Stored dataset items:
################
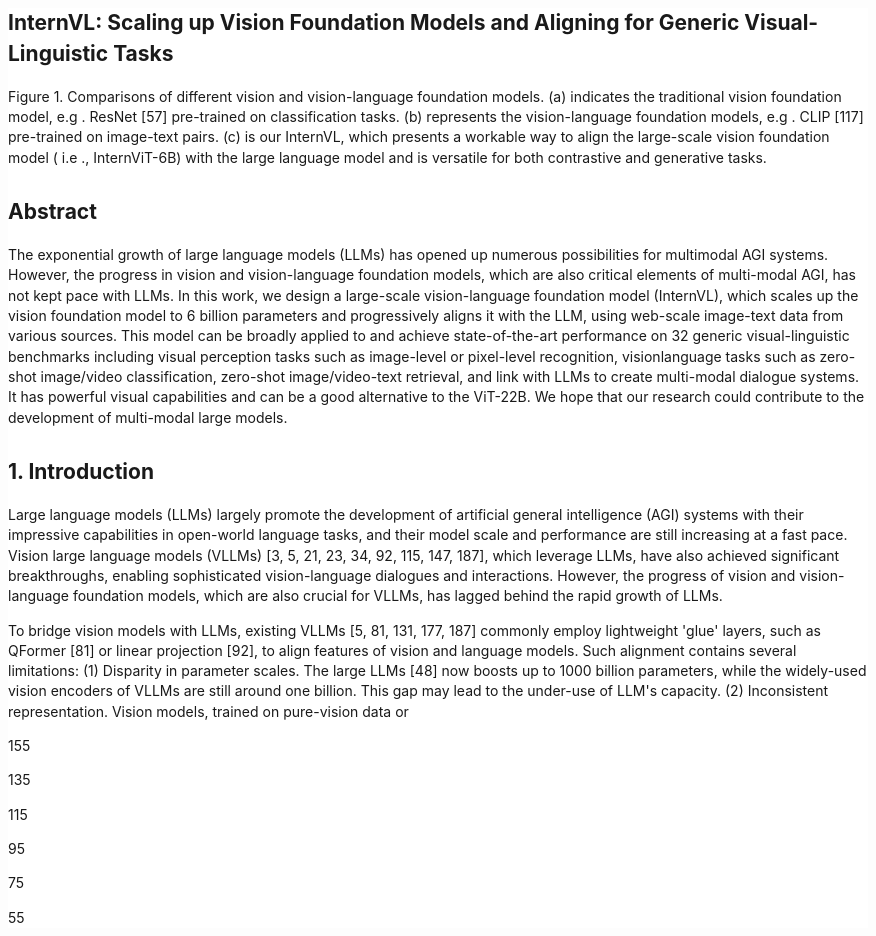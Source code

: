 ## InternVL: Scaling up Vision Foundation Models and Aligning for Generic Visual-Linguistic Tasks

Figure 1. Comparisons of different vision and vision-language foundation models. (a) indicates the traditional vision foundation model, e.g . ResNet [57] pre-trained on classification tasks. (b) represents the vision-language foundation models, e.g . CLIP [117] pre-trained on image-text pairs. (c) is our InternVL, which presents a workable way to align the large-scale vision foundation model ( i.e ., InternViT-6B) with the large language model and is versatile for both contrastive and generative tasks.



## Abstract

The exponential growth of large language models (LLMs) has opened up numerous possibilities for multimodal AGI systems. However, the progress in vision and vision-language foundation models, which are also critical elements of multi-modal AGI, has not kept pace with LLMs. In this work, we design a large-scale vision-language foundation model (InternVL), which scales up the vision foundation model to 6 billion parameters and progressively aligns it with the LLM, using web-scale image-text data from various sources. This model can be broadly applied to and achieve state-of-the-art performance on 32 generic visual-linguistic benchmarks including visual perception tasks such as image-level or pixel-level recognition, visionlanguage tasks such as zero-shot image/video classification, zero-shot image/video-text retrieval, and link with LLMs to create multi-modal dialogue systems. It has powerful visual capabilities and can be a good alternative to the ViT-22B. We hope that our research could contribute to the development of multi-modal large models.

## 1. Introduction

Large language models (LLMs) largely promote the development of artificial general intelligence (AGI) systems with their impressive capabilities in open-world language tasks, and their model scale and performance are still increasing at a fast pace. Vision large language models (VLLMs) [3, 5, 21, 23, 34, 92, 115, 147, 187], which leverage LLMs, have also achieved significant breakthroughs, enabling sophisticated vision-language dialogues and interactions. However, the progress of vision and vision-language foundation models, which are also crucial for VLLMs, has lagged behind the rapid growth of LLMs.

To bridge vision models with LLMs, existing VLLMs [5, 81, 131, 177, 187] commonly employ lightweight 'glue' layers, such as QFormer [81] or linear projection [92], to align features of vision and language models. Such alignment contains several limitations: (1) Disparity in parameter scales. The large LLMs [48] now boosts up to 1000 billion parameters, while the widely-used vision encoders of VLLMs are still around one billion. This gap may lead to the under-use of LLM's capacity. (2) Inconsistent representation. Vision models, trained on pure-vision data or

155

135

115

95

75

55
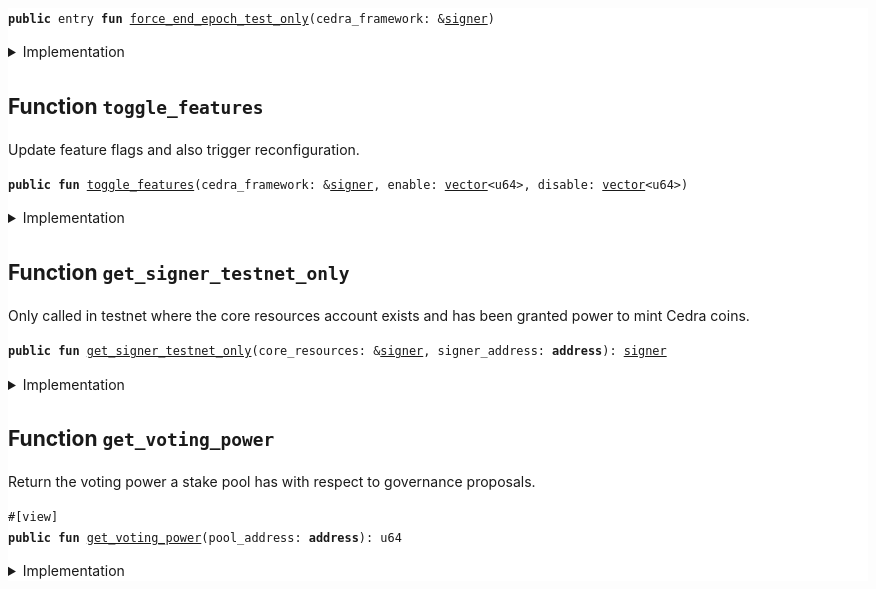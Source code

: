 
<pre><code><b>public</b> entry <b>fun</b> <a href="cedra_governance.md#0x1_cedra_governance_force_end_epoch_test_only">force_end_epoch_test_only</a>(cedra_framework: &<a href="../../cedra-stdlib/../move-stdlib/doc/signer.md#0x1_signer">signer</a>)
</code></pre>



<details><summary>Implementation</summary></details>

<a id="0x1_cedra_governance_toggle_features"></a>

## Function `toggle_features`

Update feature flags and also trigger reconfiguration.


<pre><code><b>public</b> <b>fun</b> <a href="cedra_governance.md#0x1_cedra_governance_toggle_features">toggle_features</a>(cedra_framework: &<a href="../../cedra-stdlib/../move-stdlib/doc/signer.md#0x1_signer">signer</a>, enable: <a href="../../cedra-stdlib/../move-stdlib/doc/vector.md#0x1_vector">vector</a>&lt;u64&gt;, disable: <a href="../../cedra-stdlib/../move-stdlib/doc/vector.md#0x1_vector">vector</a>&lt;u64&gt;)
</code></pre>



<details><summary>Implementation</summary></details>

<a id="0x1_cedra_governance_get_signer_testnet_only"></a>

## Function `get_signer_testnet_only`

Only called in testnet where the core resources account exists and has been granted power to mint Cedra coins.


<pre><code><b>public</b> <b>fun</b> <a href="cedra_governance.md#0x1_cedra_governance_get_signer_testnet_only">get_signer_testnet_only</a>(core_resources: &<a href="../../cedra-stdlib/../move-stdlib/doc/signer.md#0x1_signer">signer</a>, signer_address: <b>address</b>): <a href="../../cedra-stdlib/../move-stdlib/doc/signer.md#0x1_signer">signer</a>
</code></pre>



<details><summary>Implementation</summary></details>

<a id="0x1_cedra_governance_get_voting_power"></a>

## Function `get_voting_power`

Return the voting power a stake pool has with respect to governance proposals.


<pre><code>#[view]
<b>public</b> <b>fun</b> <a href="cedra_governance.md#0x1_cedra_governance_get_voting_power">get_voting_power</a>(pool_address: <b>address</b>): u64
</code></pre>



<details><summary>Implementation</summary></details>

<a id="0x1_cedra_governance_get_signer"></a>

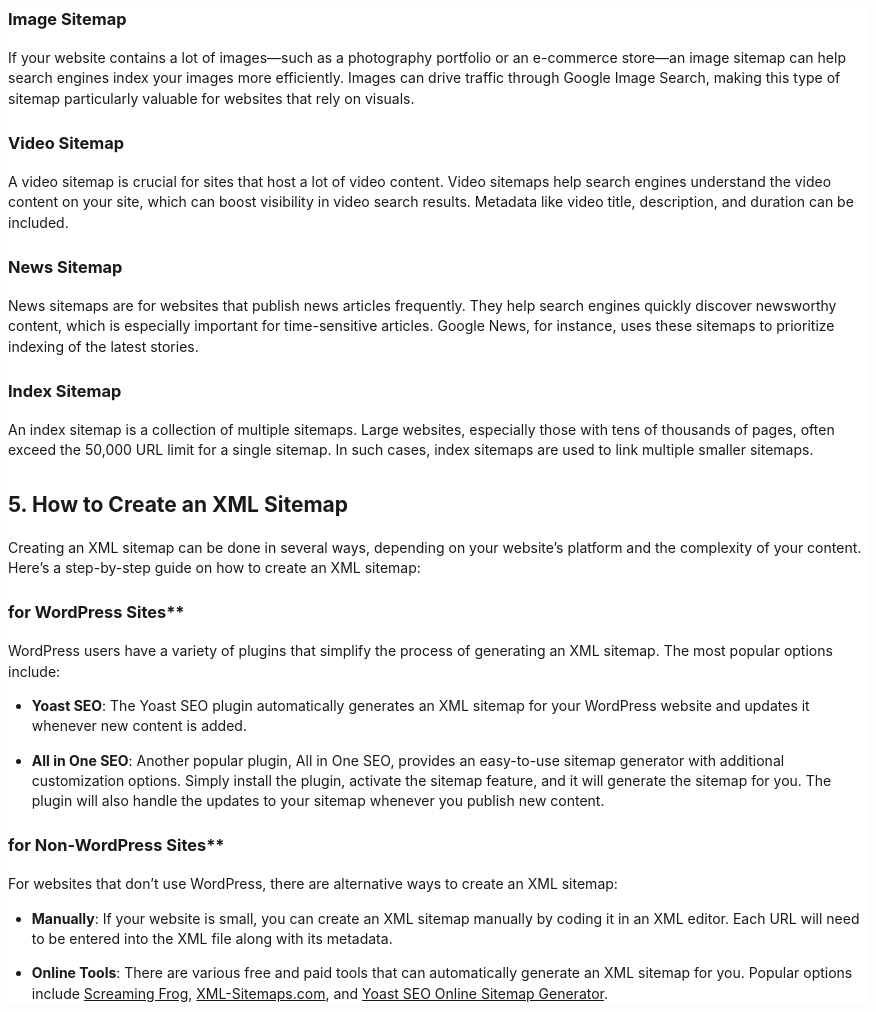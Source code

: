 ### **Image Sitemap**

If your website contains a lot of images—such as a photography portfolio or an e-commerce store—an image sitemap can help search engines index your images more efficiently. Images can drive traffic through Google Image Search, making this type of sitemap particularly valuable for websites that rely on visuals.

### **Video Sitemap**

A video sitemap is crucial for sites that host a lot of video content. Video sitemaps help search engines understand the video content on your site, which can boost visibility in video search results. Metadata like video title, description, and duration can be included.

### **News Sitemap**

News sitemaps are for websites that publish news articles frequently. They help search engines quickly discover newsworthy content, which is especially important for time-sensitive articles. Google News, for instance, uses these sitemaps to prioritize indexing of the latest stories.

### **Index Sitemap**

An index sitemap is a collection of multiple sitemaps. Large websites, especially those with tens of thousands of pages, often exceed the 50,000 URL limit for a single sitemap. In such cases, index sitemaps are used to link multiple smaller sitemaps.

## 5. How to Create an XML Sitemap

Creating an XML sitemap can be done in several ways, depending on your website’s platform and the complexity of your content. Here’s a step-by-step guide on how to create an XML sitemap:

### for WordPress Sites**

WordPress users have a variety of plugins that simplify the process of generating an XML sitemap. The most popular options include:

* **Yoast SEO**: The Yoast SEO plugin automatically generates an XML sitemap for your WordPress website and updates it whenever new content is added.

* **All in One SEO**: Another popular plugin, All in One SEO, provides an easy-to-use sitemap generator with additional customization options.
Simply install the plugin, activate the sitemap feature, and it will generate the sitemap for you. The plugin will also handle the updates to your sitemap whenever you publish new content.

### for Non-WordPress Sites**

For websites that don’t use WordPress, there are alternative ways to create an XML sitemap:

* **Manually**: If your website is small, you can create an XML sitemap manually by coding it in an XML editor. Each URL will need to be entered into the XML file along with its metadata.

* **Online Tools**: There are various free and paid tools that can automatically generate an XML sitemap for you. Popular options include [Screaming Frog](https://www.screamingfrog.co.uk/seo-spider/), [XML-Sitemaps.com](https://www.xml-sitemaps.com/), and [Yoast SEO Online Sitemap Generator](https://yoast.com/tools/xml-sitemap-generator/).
################
Filter the records for the word "ways" and show every line that has it.

Solution below:
Creating an XML sitemap can be done in several ways, depending on your website’s platform and the complexity of your content. Here’s a step-by-step guide on how to create an XML sitemap:
For websites that don’t use WordPress, there are alternative ways to create an XML sitemap:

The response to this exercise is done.